──────── INPUT DATA ────────
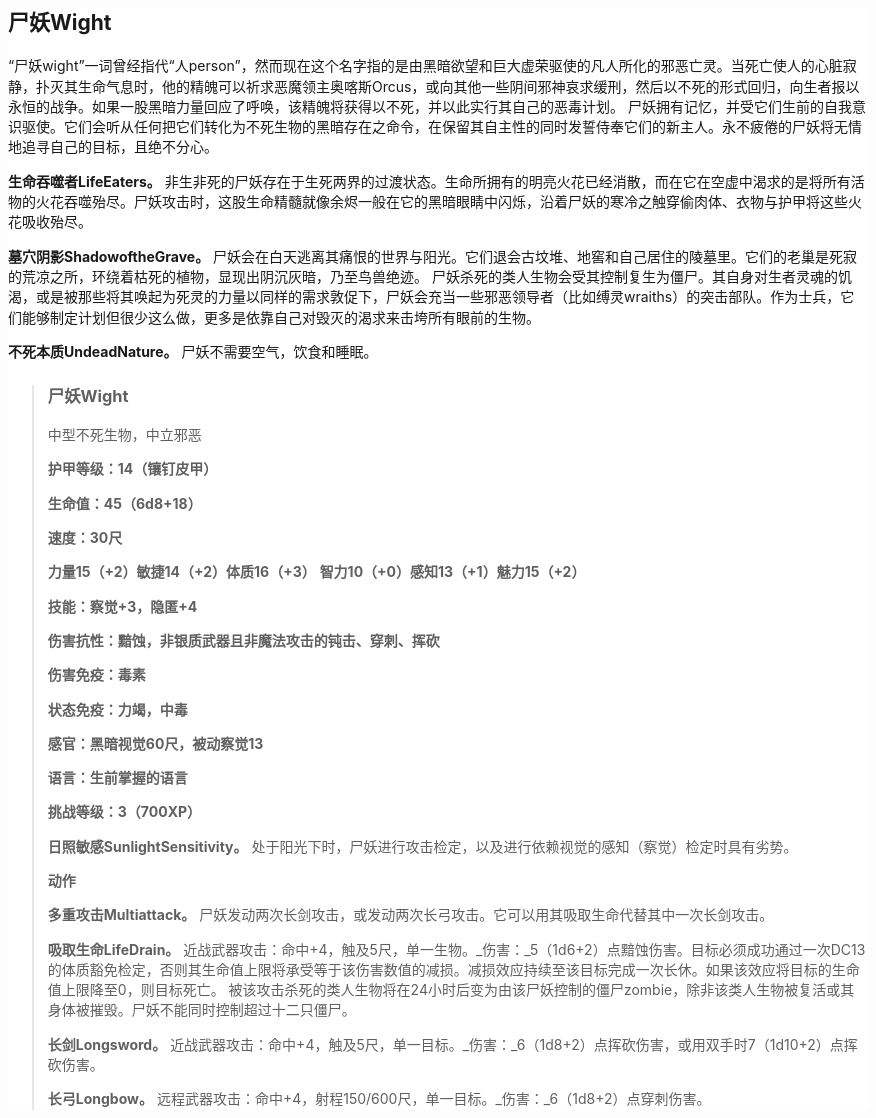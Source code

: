 ## 尸妖Wight

“尸妖wight”一词曾经指代“人person”，然而现在这个名字指的是由黑暗欲望和巨大虚荣驱使的凡人所化的邪恶亡灵。当死亡使人的心脏寂静，扑灭其生命气息时，他的精魄可以祈求恶魔领主奥喀斯Orcus，或向其他一些阴间邪神哀求缓刑，然后以不死的形式回归，向生者报以永恒的战争。如果一股黑暗力量回应了呼唤，该精魄将获得以不死，并以此实行其自己的恶毒计划。
尸妖拥有记忆，并受它们生前的自我意识驱使。它们会听从任何把它们转化为不死生物的黑暗存在之命令，在保留其自主性的同时发誓侍奉它们的新主人。永不疲倦的尸妖将无情地追寻自己的目标，且绝不分心。

**生命吞噬者LifeEaters。** 非生非死的尸妖存在于生死两界的过渡状态。生命所拥有的明亮火花已经消散，而在它在空虚中渴求的是将所有活物的火花吞噬殆尽。尸妖攻击时，这股生命精髓就像余烬一般在它的黑暗眼睛中闪烁，沿着尸妖的寒冷之触穿偷肉体、衣物与护甲将这些火花吸收殆尽。

**墓穴阴影ShadowoftheGrave。** 尸妖会在白天逃离其痛恨的世界与阳光。它们退会古坟堆、地窖和自己居住的陵墓里。它们的老巢是死寂的荒凉之所，环绕着枯死的植物，显现出阴沉灰暗，乃至鸟兽绝迹。
尸妖杀死的类人生物会受其控制复生为僵尸。其自身对生者灵魂的饥渴，或是被那些将其唤起为死灵的力量以同样的需求敦促下，尸妖会充当一些邪恶领导者（比如缚灵wraiths）的突击部队。作为士兵，它们能够制定计划但很少这么做，更多是依靠自己对毁灭的渴求来击垮所有眼前的生物。

**不死本质UndeadNature。** 尸妖不需要空气，饮食和睡眠。

> ### 尸妖Wight
>
> 中型不死生物，中立邪恶
>
> **护甲等级：14（镶钉皮甲）**
>
> **生命值：45（6d8+18）**
>
> **速度：30尺**
>
> **力量15（+2）敏捷14（+2）体质16（+3）**
> **智力10（+0）感知13（+1）魅力15（+2）**
>
> **技能：察觉+3，隐匿+4**
>
> **伤害抗性：黯蚀，非银质武器且非魔法攻击的钝击、穿刺、挥砍**
>
> **伤害免疫：毒素**
>
> **状态免疫：力竭，中毒**
>
> **感官：黑暗视觉60尺，被动察觉13**
>
> **语言：生前掌握的语言**
>
> **挑战等级：3（700XP）**
>
> **日照敏感SunlightSensitivity。** 处于阳光下时，尸妖进行攻击检定，以及进行依赖视觉的感知（察觉）检定时具有劣势。
>
> **动作**
>
> **多重攻击Multiattack。** 尸妖发动两次长剑攻击，或发动两次长弓攻击。它可以用其吸取生命代替其中一次长剑攻击。
>
> **吸取生命LifeDrain。** 近战武器攻击：命中+4，触及5尺，单一生物。_伤害：_5（1d6+2）点黯蚀伤害。目标必须成功通过一次DC13的体质豁免检定，否则其生命值上限将承受等于该伤害数值的减损。减损效应持续至该目标完成一次长休。如果该效应将目标的生命值上限降至0，则目标死亡。
> 被该攻击杀死的类人生物将在24小时后变为由该尸妖控制的僵尸zombie，除非该类人生物被复活或其身体被摧毁。尸妖不能同时控制超过十二只僵尸。
>
> **长剑Longsword。** 近战武器攻击：命中+4，触及5尺，单一目标。_伤害：_6（1d8+2）点挥砍伤害，或用双手时7（1d10+2）点挥砍伤害。
>
> **长弓Longbow。** 远程武器攻击：命中+4，射程150/600尺，单一目标。_伤害：_6（1d8+2）点穿刺伤害。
────────
» **PROBLEM REQUIREMENTS**: Copy each line of the records containing the string "近战武器攻击".

» **TASK SOLUTION**:
> **吸取生命LifeDrain。** 近战武器攻击：命中+4，触及5尺，单一生物。_伤害：_5（1d6+2）点黯蚀伤害。目标必须成功通过一次DC13的体质豁免检定，否则其生命值上限将承受等于该伤害数值的减损。减损效应持续至该目标完成一次长休。如果该效应将目标的生命值上限降至0，则目标死亡。
> **长剑Longsword。** 近战武器攻击：命中+4，触及5尺，单一目标。_伤害：_6（1d8+2）点挥砍伤害，或用双手时7（1d10+2）点挥砍伤害。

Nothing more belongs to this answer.